The headline numbers

graph LR
    NVL["NVLink 5 NVL72<br/>1.8 TB/s/GPU"]
    NVS["NVSwitch DGX<br/>900 GB/s/GPU"]
    P5["PCIe Gen5 x16<br/>64 GB/s"]
    P4["PCIe Gen4 x16<br/>32 GB/s"]
    NVL --> NVS --> P5 --> P4

The bandwidth gap between datacenter NVLink and consumer PCIe is roughly 30–55×. For most kernels (compute-bound dense matmul), this doesn't matter — the bandwidth is between GPUs but the work happens within them. For MoE all-to-all, this is the dominant performance number.

Why it matters for MoE

A MoE layer with N experts and top-k routing has the following data flow per token:

  1. Compute routing scores (small)
  2. Dispatch token's hidden state to k experts (= cross-GPU send if experts live elsewhere)
  3. Each expert runs its FFN
  4. Combine k outputs back into the token's GPU (cross-GPU recv)

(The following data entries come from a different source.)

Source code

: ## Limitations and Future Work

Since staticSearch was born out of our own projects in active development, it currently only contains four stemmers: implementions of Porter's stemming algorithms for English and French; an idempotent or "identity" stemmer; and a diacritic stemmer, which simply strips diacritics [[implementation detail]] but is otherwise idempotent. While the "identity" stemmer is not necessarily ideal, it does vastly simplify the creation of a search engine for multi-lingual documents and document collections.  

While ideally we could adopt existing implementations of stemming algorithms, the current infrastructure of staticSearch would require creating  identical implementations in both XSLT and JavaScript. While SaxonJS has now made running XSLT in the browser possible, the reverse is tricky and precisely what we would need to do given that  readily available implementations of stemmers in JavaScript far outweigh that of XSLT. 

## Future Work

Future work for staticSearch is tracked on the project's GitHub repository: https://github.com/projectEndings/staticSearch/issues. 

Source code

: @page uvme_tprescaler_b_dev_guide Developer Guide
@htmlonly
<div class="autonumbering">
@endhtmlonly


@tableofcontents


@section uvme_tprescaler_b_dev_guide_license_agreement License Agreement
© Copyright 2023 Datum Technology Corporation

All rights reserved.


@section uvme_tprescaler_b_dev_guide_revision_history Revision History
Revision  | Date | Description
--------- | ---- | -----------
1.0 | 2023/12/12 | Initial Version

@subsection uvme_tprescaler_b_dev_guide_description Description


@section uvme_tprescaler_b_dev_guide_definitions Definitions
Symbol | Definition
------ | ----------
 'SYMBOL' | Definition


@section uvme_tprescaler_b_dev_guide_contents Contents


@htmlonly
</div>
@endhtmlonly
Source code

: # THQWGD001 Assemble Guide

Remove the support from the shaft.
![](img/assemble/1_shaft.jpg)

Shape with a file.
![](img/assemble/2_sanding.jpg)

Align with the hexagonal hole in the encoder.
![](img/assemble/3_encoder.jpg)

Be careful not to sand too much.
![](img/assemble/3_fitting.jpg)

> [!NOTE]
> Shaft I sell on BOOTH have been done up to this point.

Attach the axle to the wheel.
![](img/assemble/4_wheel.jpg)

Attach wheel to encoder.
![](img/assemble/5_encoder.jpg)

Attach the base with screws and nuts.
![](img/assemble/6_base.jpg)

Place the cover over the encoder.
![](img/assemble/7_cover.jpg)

For Expert Parallelism (EP) where N experts are split across N GPUs, steps 2 and 4 are all-to-all operations whose volume scales with N × hidden_size × tokens_per_step. For a model like DeepSeek-V3 (N=256, hidden=7168, batch≈64), this is on the order of gigabytes per step.

On NVLink: the all-to-all completes in microseconds. On PCIe: it takes hundreds of microseconds to milliseconds.

For decode (where each step produces 1 token), this directly increases per-token latency. Throughput collapses by 30–50×.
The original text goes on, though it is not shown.